特許請求の範囲 【請求項1】 融点近傍の温度に保持されたSi融液を準備する工程と、
Si単結晶又はSi多結晶からなるSi基板を準備する工程と、
前記Si基板の主面に対して前記Si融液を接触させ、Siの融点近傍で液相エピタキシャル成長を行い、前記Si基板の前記主面上に、Si結晶薄膜を形成する工程と、
を具えることを特徴とする、Si薄膜の作製方法。
【請求項2】 前記Si基板は、メタラジカルSi原料から構成することを特徴とする、請求項1に記載のSi薄膜の作製方法。
【請求項3】 前記液相エピタキシャル成長は、Siの融点より5℃高い温度からSiの融点より5℃低い温度の範囲で行うことを特徴とする、請求項1又は2に記載のSi薄膜の作製方法。
【請求項4】 前記液相エピタキシャル成長は、前記Si融液をSiの融点乃至Siの融点より5℃高い温度の範囲に維持し、前記Si基板の一部を前記Si融液に接触させることにより融解させた後、前記Si融液の、前記Si基板近傍の温度をSiの融点以下に設定して行うことを特徴とする、請求項1~3のいずれか一に記載のSi薄膜の作製方法。
【請求項5】 前記液相エピタキシャル成長は、
前記Si融液をスライディング式の第1の部材における融液保持部内に保持する工程と、
前記Si基板をスライディング式の第2の部材における基板保持部内に保持する工程と、
前記Si融液がSiの融点近傍の第1の温度に達した際に、前記第1の部材及び前記第2の部材の少なくとも一方をスライドさせ、前記融液保持部内に保持された前記Si融液と、前記基板保持部内に保持された前記Si基板の前記主面とを接触させ、液相エピタキシャル成長によって、前記Si基板の前記主面上に前記Si結晶薄膜の成長を開始する工程と、
前記Si融液が前記第1の温度以下の第2の温度に達した際に、前記第1の部材及び前記第2の部材の少なくとも一方をスライドさせ、前記Si融液と前記Si基板の前記主面とを離隔させて、前記Si結晶薄膜の成長を終了する工程と、
を具えることを特徴とする、請求項1~4のいずれか一に記載のSi薄膜の作製方法。
【請求項6】 前記第1の温度は、Siの融点より5℃高い温度からSiの融点より5℃低い温度の範囲であることを特徴とする、請求項5に記載のSi薄膜の作製方法。

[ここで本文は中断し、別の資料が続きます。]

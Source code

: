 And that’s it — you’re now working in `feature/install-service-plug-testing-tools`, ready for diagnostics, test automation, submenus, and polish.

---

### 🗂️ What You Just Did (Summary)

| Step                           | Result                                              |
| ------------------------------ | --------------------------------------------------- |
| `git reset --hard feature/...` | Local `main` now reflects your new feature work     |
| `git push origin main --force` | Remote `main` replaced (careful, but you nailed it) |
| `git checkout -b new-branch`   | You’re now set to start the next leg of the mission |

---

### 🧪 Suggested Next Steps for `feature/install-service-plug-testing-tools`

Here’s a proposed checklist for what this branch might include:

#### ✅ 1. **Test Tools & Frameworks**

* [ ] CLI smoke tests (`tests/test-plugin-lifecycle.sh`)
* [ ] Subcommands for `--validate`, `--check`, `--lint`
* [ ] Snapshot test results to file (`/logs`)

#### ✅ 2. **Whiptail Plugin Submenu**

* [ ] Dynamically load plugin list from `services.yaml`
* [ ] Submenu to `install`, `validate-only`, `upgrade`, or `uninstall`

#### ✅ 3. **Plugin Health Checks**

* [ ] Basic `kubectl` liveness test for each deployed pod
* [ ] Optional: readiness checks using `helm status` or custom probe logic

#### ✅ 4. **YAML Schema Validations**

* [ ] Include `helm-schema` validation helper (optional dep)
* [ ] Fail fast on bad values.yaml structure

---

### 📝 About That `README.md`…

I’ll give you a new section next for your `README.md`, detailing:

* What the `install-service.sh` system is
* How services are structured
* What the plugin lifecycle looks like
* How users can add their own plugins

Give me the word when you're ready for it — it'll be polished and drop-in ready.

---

【請求項7】 前記第2の温度は、Siの融点乃至Siの融点より5℃低い温度の範囲であることを特徴とする、請求項5又は6に記載のSi薄膜の作製方法。
【請求項8】 前記Si融液中に、In、Ga、Sn、Al、Au-Bi及びCuからなる群より選ばれる少なくとも一つの元素を添加することを特徴とする、請求項1~7のいずれか一に記載のSi薄膜の作製方法。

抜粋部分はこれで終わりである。